■ Exercise aim
Using the data below, copy every line that contains the word "dark".
==== Data extracts
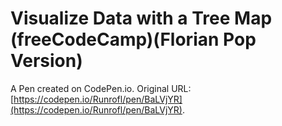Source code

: # Visualize Data with a Tree Map (freeCodeCamp)(Florian Pop Version)

A Pen created on CodePen.io. Original URL: [https://codepen.io/Runrofl/pen/BaLVjYR](https://codepen.io/Runrofl/pen/BaLVjYR).


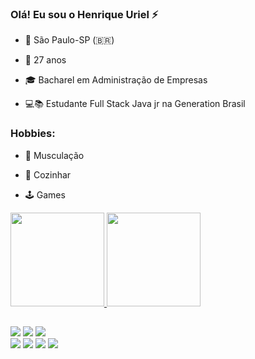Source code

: ### Olá! Eu sou o Henrique Uriel ⚡ 

 - 📌 São Paulo-SP (🇧🇷)                                                              

-  📆 27 anos                                                                         

- 🎓 Bacharel em Administração de Empresas                                            

- 💻📚 Estudante Full Stack Java jr na Generation Brasil                             

### Hobbies:

- 💪 Musculação

- 🍳 Cozinhar

- 🕹️ Games
 
 <div>
  <a href="https://github.com/henriqueuriel">
  <img height="150em" src="https://github-readme-stats.vercel.app/api?username=HenriqueUriel&show_icons=true&theme=dark&include_all_commits=true&count_private=true"/>
  <img height="150em" src="https://github-readme-stats.vercel.app/api/top-langs/?username=henriqueuriel&layout=compact&langs_count=7&theme=dark"/>
</div>
  
 ##
  
  <div> 
     <a href="https://www.linkedin.com/in/henrique-uriel/" target="_blank"><img src="https://img.shields.io/badge/-LinkedIn-%230077B5?style=for-the-badge&logo=linkedin&logoColor=white" target="_blank"></a>
   <a href = "mailto:rr.2015sp@gamil.com"><img src="https://img.shields.io/badge/Gmail-D14836?style=for-the-badge&logo=gmail&logoColor=white"></a>
  <a href="https://www.instagram.com/_rikiuriel/" target="_blank"><img src="https://img.shields.io/badge/-Instagram-%23E4405F?style=for-the-badge&logo=instagram&logoColor=white" target="_blank"></a>   
</div>
<div> 
 <img src="https://img.shields.io/badge/Java-ED8B00?style=for-the-badge&logo=java&logoColor=white"/>
 <img src="https://img.shields.io/badge/MySQL-00000F?style=for-the-badge&logo=mysql&logoColor=white"/>
 <img src="https://img.shields.io/badge/HTML5-E34F26?style=for-the-badge&logo=html5&logoColor=white"/>
 <img src="https://img.shields.io/badge/CSS3-1572B6?style=for-the-badge&logo=css3&logoColor=white"/>
 </div>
========
■ Task response
  <img height="150em" src="https://github-readme-stats.vercel.app/api?username=HenriqueUriel&show_icons=true&theme=dark&include_all_commits=true&count_private=true"/>
  <img height="150em" src="https://github-readme-stats.vercel.app/api/top-langs/?username=henriqueuriel&layout=compact&langs_count=7&theme=dark"/>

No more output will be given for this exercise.